─── RECORDED DATA ───
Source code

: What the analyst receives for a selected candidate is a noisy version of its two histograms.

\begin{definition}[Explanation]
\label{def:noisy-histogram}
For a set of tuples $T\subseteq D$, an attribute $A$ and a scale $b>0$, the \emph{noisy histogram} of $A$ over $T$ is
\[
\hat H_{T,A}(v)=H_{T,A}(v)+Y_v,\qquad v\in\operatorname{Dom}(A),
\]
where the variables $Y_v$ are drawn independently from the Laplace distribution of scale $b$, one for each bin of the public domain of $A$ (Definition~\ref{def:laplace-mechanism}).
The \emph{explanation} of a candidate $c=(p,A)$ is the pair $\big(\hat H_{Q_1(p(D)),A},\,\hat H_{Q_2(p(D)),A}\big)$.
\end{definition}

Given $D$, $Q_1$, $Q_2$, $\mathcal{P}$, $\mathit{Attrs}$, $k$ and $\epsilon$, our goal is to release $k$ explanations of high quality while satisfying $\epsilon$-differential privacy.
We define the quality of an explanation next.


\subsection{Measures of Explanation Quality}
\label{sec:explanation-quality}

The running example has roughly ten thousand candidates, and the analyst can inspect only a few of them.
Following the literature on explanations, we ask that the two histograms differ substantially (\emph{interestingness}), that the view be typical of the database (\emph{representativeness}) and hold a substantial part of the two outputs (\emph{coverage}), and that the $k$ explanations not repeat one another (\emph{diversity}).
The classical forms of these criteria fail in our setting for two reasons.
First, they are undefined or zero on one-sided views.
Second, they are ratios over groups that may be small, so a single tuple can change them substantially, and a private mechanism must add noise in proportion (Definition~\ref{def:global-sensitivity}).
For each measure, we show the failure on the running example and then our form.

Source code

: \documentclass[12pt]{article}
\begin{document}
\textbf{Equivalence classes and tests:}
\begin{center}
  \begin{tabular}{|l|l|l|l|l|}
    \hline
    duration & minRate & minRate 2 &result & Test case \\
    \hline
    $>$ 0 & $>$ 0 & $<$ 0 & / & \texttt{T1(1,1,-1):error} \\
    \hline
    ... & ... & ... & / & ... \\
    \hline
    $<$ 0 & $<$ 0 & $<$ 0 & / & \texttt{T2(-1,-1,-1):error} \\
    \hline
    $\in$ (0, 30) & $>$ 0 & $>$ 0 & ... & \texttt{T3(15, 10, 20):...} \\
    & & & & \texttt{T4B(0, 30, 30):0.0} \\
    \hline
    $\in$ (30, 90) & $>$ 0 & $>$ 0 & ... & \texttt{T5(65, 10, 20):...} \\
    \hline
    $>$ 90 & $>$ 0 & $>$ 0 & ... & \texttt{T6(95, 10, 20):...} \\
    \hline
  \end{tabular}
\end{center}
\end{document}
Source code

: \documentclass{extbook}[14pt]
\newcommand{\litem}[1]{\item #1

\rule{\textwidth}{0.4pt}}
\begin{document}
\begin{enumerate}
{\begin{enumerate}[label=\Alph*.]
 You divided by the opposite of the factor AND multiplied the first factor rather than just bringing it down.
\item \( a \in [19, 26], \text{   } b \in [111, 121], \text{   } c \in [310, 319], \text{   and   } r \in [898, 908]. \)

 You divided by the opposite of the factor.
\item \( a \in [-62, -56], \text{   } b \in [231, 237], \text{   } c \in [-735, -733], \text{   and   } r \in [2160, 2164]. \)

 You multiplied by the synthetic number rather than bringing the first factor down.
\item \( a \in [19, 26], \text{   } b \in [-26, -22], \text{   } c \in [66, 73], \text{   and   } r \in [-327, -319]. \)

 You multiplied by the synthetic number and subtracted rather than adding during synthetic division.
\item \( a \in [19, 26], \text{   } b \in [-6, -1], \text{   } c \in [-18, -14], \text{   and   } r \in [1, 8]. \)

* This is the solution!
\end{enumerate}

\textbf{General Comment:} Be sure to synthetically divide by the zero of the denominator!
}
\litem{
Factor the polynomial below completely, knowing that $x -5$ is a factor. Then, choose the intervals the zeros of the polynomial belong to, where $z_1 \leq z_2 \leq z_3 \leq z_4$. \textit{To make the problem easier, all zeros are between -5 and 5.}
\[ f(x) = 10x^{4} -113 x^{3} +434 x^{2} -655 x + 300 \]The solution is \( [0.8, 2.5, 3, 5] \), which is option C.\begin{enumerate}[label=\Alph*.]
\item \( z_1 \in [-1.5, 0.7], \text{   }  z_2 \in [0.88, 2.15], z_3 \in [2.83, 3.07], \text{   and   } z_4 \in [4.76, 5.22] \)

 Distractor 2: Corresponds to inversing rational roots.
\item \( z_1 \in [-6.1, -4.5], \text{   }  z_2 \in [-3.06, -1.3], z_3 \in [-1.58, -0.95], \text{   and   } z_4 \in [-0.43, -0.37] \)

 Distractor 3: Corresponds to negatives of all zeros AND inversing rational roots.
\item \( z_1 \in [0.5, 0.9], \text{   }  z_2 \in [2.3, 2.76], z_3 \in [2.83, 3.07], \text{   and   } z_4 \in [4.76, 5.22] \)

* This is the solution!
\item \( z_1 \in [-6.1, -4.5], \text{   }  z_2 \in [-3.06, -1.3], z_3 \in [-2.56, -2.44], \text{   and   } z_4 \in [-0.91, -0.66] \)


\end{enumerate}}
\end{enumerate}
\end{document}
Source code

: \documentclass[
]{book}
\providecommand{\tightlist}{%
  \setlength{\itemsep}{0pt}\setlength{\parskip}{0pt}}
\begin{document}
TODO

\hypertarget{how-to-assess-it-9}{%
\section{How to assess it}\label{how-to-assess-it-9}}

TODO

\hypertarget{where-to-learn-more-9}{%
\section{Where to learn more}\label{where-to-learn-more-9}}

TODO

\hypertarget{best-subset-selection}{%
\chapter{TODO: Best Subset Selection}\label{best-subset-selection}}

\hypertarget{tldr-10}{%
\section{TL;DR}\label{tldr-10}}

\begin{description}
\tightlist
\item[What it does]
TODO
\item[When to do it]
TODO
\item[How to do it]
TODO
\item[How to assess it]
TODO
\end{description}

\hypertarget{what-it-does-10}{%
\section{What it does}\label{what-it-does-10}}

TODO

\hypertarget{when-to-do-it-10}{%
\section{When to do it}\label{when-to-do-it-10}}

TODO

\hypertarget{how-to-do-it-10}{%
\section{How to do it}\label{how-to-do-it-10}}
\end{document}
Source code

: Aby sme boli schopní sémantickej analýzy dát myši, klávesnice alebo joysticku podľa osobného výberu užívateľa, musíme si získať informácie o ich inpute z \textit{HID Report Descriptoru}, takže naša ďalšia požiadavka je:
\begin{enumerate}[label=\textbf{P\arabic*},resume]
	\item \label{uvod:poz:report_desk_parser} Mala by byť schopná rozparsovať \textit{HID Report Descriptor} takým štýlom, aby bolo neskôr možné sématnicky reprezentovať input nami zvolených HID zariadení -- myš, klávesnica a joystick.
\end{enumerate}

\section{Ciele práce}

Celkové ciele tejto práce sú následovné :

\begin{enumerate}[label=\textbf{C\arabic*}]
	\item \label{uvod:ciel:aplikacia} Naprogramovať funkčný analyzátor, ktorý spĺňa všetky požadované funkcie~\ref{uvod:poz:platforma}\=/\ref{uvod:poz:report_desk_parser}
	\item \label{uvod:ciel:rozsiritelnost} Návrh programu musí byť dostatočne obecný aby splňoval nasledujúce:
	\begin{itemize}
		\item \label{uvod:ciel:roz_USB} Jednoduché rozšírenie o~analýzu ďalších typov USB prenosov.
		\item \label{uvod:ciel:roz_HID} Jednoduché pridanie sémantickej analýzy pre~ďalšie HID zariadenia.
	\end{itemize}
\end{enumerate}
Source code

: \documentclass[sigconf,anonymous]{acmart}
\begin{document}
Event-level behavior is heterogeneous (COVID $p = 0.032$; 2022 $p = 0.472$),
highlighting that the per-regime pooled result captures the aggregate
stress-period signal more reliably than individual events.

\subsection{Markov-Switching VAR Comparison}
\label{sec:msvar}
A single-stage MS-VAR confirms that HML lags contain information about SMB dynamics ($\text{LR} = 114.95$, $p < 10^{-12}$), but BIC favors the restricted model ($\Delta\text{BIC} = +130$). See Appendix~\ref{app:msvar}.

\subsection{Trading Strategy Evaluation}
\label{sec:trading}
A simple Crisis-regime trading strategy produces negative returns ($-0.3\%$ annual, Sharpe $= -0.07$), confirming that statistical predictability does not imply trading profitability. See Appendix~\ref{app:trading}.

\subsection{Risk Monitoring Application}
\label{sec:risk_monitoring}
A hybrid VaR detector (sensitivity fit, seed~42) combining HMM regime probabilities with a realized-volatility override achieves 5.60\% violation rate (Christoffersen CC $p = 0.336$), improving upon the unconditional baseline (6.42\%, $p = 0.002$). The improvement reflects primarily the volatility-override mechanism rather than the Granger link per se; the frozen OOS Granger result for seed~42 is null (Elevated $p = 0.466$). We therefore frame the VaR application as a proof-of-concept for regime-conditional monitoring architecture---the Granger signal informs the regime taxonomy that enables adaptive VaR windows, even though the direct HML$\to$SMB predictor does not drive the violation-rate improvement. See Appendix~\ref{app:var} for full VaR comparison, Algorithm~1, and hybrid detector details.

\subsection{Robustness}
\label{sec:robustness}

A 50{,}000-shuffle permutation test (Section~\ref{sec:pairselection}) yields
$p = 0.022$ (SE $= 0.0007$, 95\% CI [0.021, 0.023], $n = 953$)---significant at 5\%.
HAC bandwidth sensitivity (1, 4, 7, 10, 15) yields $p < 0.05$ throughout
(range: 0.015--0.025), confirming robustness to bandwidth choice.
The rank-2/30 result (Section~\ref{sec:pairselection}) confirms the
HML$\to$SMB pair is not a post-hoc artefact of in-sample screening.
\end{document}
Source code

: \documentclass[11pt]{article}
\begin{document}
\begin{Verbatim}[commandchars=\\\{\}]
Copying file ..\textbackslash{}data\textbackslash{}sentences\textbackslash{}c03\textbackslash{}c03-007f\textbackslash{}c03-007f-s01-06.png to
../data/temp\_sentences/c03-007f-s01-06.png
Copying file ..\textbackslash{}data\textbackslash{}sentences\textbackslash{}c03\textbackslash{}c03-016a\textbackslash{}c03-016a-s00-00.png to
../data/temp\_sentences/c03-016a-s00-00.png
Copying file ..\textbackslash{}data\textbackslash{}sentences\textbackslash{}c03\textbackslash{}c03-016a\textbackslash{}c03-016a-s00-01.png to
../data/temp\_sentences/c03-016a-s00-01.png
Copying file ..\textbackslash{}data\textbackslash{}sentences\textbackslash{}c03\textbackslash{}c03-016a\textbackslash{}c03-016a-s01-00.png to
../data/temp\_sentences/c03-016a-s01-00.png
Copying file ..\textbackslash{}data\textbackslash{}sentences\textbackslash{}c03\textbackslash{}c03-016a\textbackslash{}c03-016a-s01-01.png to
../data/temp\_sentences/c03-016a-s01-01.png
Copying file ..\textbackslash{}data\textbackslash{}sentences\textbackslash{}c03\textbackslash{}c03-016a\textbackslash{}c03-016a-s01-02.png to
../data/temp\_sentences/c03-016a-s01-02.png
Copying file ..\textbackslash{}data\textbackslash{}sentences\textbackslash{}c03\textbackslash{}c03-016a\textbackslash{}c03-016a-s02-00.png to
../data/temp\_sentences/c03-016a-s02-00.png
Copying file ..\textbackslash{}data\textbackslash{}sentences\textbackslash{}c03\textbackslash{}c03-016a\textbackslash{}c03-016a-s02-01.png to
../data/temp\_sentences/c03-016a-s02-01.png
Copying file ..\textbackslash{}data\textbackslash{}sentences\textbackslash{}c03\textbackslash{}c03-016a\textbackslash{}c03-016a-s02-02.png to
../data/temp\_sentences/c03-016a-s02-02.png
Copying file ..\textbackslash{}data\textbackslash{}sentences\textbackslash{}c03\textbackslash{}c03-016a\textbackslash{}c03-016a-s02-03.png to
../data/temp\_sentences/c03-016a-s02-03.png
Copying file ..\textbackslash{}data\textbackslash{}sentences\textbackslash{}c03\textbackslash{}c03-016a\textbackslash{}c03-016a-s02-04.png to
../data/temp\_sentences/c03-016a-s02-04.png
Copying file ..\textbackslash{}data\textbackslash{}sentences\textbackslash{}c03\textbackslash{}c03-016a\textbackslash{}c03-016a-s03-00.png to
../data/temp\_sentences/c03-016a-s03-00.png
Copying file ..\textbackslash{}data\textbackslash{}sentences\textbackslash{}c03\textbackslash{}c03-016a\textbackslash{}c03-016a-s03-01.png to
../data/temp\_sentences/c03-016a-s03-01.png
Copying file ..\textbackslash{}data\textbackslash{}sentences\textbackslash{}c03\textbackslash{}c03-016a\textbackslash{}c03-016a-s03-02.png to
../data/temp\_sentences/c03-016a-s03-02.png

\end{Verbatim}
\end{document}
───
## TASK GOAL
From the records above, pull every line that carries the word "confirms".

## EXERCISE RESULT
A single-stage MS-VAR confirms that HML lags contain information about SMB dynamics ($\text{LR} = 114.95$, $p < 10^{-12}$), but BIC favors the restricted model ($\Delta\text{BIC} = +130$). See Appendix~\ref{app:msvar}.
The rank-2/30 result (Section~\ref{sec:pairselection}) confirms the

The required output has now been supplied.